Comment Marie-Thérèse fait-elle de sa féminité un atour majeur pour asseoir son pouvoir ?
Face aux deux corps du roi, Marie-Thérèse innove et transgresse. Elle invente les trois corps de la reine : celui, naturel et mortel, de la femme, celui, immortel, de la souveraine, mais également le corps maternel qui perpétue la lignée. Ce dernier est un instrument de puissance: alors que pendant plusieurs générations, les Habsbourg ne parvenaient pas à avoir d'héritier mâle, MarieThérèse aura 16 enfants. C'est d'elle que dépend la transmission et c'est un pouvoir supplémentaire, aux dimensions très politiques.
Elle va également en faire un mode de gouvernement...
Marie-Thérèse va en effet incarner un corps représentatif de bonne mère, et se présenter comme la mère symbolique de tout son peuple. Elle est la mère bienveillante, à rebours des rois, qui se posent souvent en pères sévères. MarieThérèse met en scène avec grand soin cette maternité, qui est un pouvoir supplémentaire pour asseoir sa légitimité.

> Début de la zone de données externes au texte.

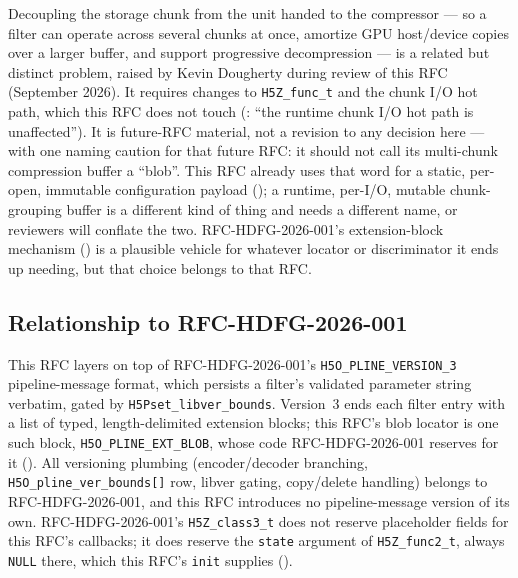 \documentclass[../RFC-HDFG-2026-003.tex]{subfiles}
\begin{document}
\begin{outofscope}
Decoupling the storage chunk from the unit handed to the compressor ---
so a filter can operate across several chunks at once, amortize GPU
host/device copies over a larger buffer, and support progressive
decompression --- is a related but distinct problem, raised by Kevin
Dougherty during review of this RFC (September 2026). It requires
changes to \texttt{H5Z\_func\_t} and the chunk I/O hot path, which this
RFC does not touch (: ``the runtime chunk I/O hot
path is unaffected''). It is future-RFC material, not a revision to
any decision here --- with one naming caution for that future RFC: it
should not call its multi-chunk compression buffer a ``blob''. This RFC
already uses that word for a static, per-open, immutable configuration
payload (); a runtime, per-I/O, mutable
chunk-grouping buffer is a different kind of thing and needs a
different name, or reviewers will conflate the two. RFC-HDFG-2026-001's
extension-block mechanism () is a plausible
vehicle for whatever locator or discriminator it ends up needing, but
that choice belongs to that RFC.
\end{outofscope}

\subsection{Relationship to RFC-HDFG-2026-001}
\label{sec:relationship}

This RFC layers on top of RFC-HDFG-2026-001's
\texttt{H5O\_PLINE\_VERSION\_3} pipeline-message format, which persists
a filter's validated parameter string verbatim, gated by
\texttt{H5Pset\_libver\_bounds}. Version~3 ends each filter entry with a list of typed,
length-delimited extension blocks; this RFC's blob locator is one such
block, \texttt{H5O\_PLINE\_EXT\_BLOB}, whose code RFC-HDFG-2026-001
reserves for it ().  All versioning plumbing
(encoder/decoder branching, \texttt{H5O\_pline\_ver\_bounds[]} row, libver
gating, copy/delete handling) belongs to RFC-HDFG-2026-001, and this RFC
introduces no pipeline-message version of its own. RFC-HDFG-2026-001's
\texttt{H5Z\_class3\_t} does not reserve placeholder fields for this
RFC's callbacks; it does reserve the \texttt{state} argument of
\texttt{H5Z\_func2\_t}, always \texttt{NULL} there, which this RFC's
\texttt{init} supplies ().

\end{document}
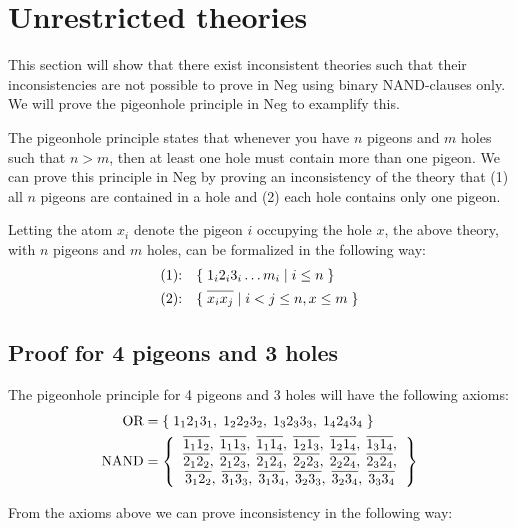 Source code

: 
\section{Unrestricted theories}
\label{sec:Unrestricted theories}
This section will show that there exist inconsistent theories such that their inconsistencies are not possible to prove in Neg using binary NAND-clauses only.
We will prove the pigeonhole principle in Neg to examplify this.

The pigeonhole principle states that whenever you have $n$ pigeons and $m$ holes such that $n > m$, then at least one hole must contain more than one pigeon.
We can prove this principle in Neg by proving an inconsistency of the theory that (1) all $n$ pigeons are contained in a hole and (2) each hole contains only one pigeon.

Letting the atom $x_i$ denote the pigeon $i$ occupying the hole $x$, the above theory, with $n$ pigeons and $m$ holes, can be formalized in the following way:
\begin{align}
  \text{(1):}\quad &\{ \; 1_i2_i3_i\dots m_i \;|\; i \leq n \; \}\\
  \text{(2):}\quad &\{ \; \ol{x_ix_j} \;|\; i < j \leq n, x \leq m \; \}
\end{align}
\subsection{Proof for 4 pigeons and 3 holes}
\label{sub:Proof for 4 pigeons and 3 holes}
The pigeonhole principle for 4 pigeons and 3 holes will have the following axioms:
\begin{align}
  \text{OR} &= \{ \; 1_12_13_1,\; 1_22_23_2,\; 1_32_33_3,\; 1_42_43_4 \; \} \label{eq:ax1}\\
  \text{NAND} &= \left \{
  \begin{tabular}{c}
    $\ol{1_11_2},\;\ol{1_11_3},\;\ol{1_11_4},\;\ol{1_21_3},\;\ol{1_21_4},\;\ol{1_31_4},$\\
    $\ol{2_12_2},\;\ol{2_12_3},\;\ol{2_12_4},\;\ol{2_22_3},\;\ol{2_22_4},\;\ol{2_32_4},$\\
    $\ol{3_12_2},\;\ol{3_13_3},\;\ol{3_13_4},\;\ol{3_23_3},\;\ol{3_23_4},\;\ol{3_33_4}$
  \end{tabular}
  \right \} \label{eq:ax2}
\end{align}

From the axioms above we can prove inconsistency in the following way:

Elle éduque et garde auprès d'elle ses enfants, comme aucune autre souveraine, ce qui rend encore plus crédible sa maternité. Sa féminité, son charme que tous les ambassadeurs saluaient, sa finesse, son sens de la psychologie, ont également été des atouts indiscutables. Elle savait se faire aimer et jouer de tous les rôles.